• Dataset entries
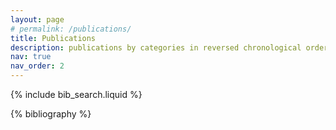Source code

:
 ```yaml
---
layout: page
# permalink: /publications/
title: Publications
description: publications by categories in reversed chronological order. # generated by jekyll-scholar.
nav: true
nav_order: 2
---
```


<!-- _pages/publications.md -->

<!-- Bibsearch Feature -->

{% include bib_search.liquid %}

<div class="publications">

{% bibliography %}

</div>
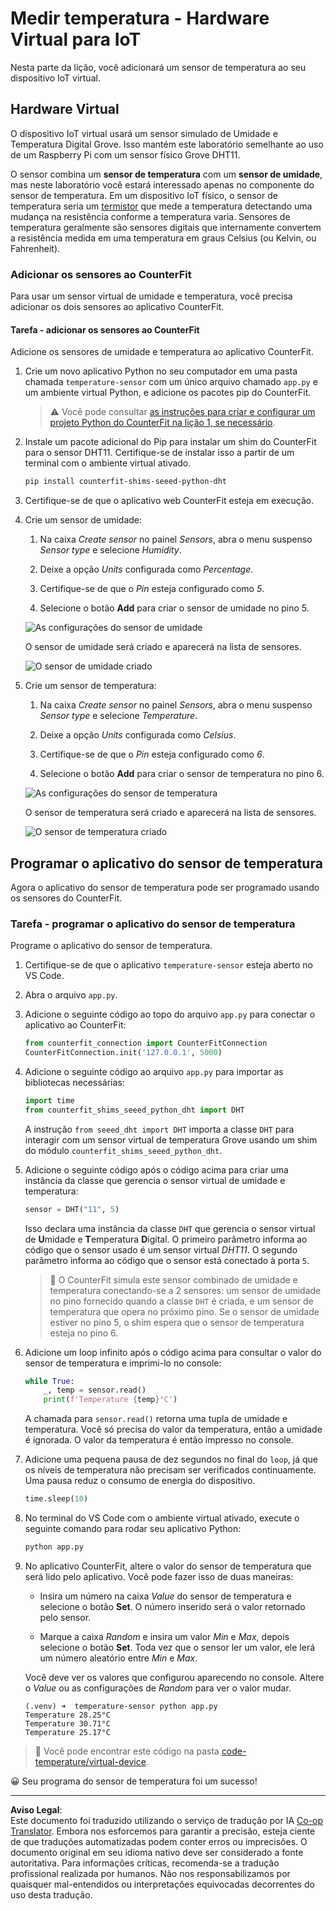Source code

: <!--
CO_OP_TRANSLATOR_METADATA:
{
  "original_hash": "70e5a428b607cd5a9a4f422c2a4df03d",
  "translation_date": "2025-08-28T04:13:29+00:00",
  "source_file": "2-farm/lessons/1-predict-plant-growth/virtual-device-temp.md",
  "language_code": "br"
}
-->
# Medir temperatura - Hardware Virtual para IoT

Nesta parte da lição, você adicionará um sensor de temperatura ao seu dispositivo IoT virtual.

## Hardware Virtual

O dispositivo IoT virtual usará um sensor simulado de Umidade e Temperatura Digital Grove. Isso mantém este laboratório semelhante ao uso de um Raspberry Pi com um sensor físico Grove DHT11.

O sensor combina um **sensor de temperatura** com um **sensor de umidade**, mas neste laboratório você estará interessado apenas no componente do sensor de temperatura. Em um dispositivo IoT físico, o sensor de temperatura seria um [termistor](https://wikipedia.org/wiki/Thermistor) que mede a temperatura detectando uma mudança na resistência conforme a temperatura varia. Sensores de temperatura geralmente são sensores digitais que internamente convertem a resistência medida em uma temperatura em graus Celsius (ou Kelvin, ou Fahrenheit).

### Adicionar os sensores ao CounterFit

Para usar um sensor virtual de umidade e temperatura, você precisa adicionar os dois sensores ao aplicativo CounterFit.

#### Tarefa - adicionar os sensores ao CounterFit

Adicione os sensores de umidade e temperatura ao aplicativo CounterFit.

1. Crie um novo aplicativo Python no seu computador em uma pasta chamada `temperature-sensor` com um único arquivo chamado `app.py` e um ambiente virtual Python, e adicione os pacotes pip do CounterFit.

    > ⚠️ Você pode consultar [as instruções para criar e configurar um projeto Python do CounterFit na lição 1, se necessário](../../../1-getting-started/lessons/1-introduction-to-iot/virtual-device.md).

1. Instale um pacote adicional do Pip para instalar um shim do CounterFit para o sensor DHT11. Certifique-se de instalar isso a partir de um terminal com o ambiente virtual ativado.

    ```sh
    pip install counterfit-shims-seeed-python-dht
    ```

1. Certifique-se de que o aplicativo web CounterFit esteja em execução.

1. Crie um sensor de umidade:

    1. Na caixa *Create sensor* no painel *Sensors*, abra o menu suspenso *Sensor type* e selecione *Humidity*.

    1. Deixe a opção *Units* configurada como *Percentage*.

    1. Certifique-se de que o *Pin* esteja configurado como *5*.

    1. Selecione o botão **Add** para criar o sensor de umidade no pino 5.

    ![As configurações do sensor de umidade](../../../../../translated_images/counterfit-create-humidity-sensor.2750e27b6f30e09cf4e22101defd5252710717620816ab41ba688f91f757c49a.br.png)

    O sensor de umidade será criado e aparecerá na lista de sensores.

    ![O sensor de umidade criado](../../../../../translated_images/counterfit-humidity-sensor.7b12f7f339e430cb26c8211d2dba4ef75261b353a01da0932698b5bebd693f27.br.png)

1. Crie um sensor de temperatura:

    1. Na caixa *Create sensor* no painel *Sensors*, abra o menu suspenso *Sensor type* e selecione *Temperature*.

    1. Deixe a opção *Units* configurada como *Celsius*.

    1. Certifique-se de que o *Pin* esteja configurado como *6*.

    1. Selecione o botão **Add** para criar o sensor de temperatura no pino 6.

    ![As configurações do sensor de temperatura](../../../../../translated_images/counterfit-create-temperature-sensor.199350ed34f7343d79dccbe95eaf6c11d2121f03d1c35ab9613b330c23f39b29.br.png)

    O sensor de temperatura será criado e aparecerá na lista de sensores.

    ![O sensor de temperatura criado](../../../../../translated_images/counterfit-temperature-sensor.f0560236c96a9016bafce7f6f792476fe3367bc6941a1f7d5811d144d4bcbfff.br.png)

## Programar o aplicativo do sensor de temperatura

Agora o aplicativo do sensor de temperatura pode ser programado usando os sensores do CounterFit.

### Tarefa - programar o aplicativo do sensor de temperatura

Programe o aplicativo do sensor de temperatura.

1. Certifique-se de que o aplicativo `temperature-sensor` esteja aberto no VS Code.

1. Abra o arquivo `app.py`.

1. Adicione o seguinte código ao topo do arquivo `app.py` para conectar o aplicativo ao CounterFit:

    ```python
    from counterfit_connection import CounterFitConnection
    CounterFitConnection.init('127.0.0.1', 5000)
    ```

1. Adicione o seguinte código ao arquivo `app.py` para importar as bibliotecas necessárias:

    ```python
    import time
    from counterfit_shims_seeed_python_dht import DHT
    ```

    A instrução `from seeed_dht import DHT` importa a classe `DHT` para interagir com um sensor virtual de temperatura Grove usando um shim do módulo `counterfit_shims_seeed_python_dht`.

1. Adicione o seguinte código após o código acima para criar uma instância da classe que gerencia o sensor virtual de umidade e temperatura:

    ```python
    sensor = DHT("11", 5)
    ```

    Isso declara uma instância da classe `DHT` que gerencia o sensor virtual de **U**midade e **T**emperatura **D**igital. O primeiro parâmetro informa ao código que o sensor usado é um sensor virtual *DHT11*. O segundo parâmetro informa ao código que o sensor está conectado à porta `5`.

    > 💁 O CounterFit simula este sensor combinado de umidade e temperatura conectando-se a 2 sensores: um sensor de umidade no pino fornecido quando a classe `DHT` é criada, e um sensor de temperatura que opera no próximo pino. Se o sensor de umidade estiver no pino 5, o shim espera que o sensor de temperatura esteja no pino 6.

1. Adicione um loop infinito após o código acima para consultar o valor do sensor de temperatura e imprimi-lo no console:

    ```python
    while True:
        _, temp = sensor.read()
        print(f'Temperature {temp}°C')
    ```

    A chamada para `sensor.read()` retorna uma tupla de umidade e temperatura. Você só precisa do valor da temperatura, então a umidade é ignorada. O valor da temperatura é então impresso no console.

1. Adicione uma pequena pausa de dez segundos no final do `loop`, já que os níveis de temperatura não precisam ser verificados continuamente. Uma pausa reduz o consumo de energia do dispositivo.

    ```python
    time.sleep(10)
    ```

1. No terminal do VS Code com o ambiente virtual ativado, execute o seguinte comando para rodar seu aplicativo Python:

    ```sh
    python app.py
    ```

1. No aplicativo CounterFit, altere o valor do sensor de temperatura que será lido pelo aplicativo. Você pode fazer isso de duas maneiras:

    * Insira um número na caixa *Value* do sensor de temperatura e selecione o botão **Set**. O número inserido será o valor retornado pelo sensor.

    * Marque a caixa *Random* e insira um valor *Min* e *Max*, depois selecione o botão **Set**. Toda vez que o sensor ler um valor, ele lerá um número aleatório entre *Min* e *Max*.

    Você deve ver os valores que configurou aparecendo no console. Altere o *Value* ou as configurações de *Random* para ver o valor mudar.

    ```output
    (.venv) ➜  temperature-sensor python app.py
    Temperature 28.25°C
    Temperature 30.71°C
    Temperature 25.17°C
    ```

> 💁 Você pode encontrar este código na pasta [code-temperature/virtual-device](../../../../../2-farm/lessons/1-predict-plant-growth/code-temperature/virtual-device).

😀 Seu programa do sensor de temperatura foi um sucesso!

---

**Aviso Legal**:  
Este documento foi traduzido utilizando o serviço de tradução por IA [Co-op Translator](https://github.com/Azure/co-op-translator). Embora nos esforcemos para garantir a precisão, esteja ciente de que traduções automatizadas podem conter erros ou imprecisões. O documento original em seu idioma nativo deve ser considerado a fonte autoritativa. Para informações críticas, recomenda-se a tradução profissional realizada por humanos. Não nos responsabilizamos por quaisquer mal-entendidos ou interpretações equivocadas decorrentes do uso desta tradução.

• EXERCISE
Count every line in the data where the string "farm" occurs. Give nothing except the number.

• ANSWER TO THIS TASK
2